One of the best investments I’ve made at work was to equip all 15 tech facilitators with modern, durable, robust and flexible laptops. Although I wouldn’t recommend anyone put their laptops through durability tests like these, I have confidence in knowing that a vendor will stress and stand behind the durability of its product—especially when deployed in K-12 contexts over time.
Some specs (2 GB RAM, for example) for these laptops are ahead of the curve. To me, that is solving future problems. I am confident that the laptops will last and perform at optimum levels for 3-4 years. Then, according to Moore’s Law and past fact/future fact, the laptops will gradually fade in functionality over 2-3 years. So, we are looking at a 5-7 year investment in which we have a good degree of confidence.

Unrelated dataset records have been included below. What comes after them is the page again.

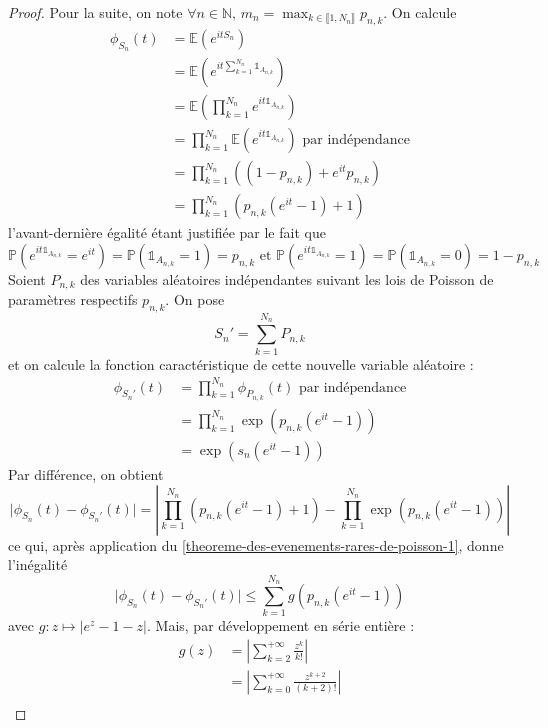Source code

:   \begin{proof}
    Pour la suite, on note $\forall n \in \mathbb{N}, \, m_n = \max_{k \in \llbracket 1, N_n \rrbracket} p_{n,k}$. On calcule
    \begin{align*}
      \phi_{S_n}(t) &= \mathbb{E} \left(e^{itS_n} \right) \\
      &= \mathbb{E} \left(e^{it \sum_{k=1}^{N_n} \mathbb{1}_{A_{n,k}}} \right) \\
      &= \mathbb{E} \left(\prod_{k=1}^{N_n} e^{it \mathbb{1}_{A_{n,k}}} \right) \\
      &= \prod_{k=1}^{N_n} \mathbb{E} \left(e^{it \mathbb{1}_{A_{n,k}}} \right) \text{ par indépendance} \\
      &= \prod_{k=1}^{N_n} \left( (1 - p_{n,k}) + e^{it} p_{n,k} \right) \\
      &= \prod_{k=1}^{N_n} \left( p_{n,k}(e^{it}-1) + 1 \right)
    \end{align*}
    l'avant-dernière égalité étant justifiée par le fait que
    \[ \mathbb{P}(e^{it \mathbb{1}_{A_{n,k}}} = e^{it}) = \mathbb{P}(\mathbb{1}_{A_{n,k}} = 1) = p_{n,k} \text{ et } \mathbb{P}(e^{it \mathbb{1}_{A_{n,k}}} = 1) = \mathbb{P}(\mathbb{1}_{A_{n,k}} = 0) = 1 - p_{n,k} \]
    Soient $P_{n,k}$ des variables aléatoires indépendantes suivant les lois de Poisson de paramètres respectifs $p_{n,k}$. On pose
    \[ S_n' = \sum_{k=1}^{N_n} P_{n,k} \]
    et on calcule la fonction caractéristique de cette nouvelle variable aléatoire :
    \begin{align*}
      \phi_{S_n'}(t) &= \prod_{k=1}^{N_n} \phi_{P_{n,k}} (t) \text{ par indépendance} \\
      &= \prod_{k=1}^{N_n} \exp(p_{n,k}(e^{it} - 1)) \\
      &= \exp(s_n(e^{it} - 1))
    \end{align*}
    Par différence, on obtient
    \[ \vert \phi_{S_n}(t) - \phi_{S_n'}(t) \vert = \left| \prod_{k=1}^{N_n} \left( p_{n,k}(e^{it}-1) + 1 \right) - \prod_{k=1}^{N_n} \exp(p_{n,k}(e^{it} - 1)) \right| \]
    ce qui, après application du \cref{theoreme-des-evenements-rares-de-poisson-1}, donne l'inégalité
    \[ \vert \phi_{S_n}(t) - \phi_{S_n'}(t) \vert \leq \sum_{k=1}^{N_n} g(p_{n,k}(e^{it}-1)) \]
    avec $g : z \mapsto \vert e^z - 1 - z \vert$. Mais, par développement en série entière :
    \begin{align*}
      g(z) &= \left\vert \sum_{k=2}^{+\infty} \frac{z^k}{k!} \right\vert \\
      &= \left\vert \sum_{k=0}^{+\infty} \frac{z^{k+2}}{(k+2)!} \right\vert  \\

\end{align*}
\end{proof}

Then the discussion becomes, so what will you do with them that will transform teaching and learning? As loyal readers of Haulin’ ‘Net know, we are well on our way through a long-term “future ready” training initiative with our laptop learners.
We have worked with Firefox and its add-ons, RSS, Google Homepage, Google Reader, Google Docs, Movie Maker, Photo Story, and Blogs. Today we studied podcasting using Audacity. Our facilitator was Patrick Keough, Distance Learning Coordinator and iTunes University guru for Carteret Community College.
Patrick has been an on-line instructor for ten years! He shared pedagogy as well as technology. And he has captured the text and photos on his blog, Peregrinations:
We as educators have all these new powerful and sophisticated tools to communicate to our students via the web and in the traditional classroom environment. It is our job as educators to harness (and channel) this technology in order to guide our students (no matter what age group) to the resources they need to succeed in this ever changing world we live in. The Leave it to Beaver days are over (DARN) and as much as I hate to say good bye to those days I am absolutely jazzed about the potential for learning and teaching in the cyber frontier.
Technologies like laptops and iPods are important to me because they are transformational. Just like Virtual Schools and Senior Projects, transformational technologies give us leverage in affecting school culture.
We will be hard-pressed to reform the monolithic institution of public school in one fell swoop; but—with sound investments and relevant conversations—we can continue to transform it . . . a bit at a time.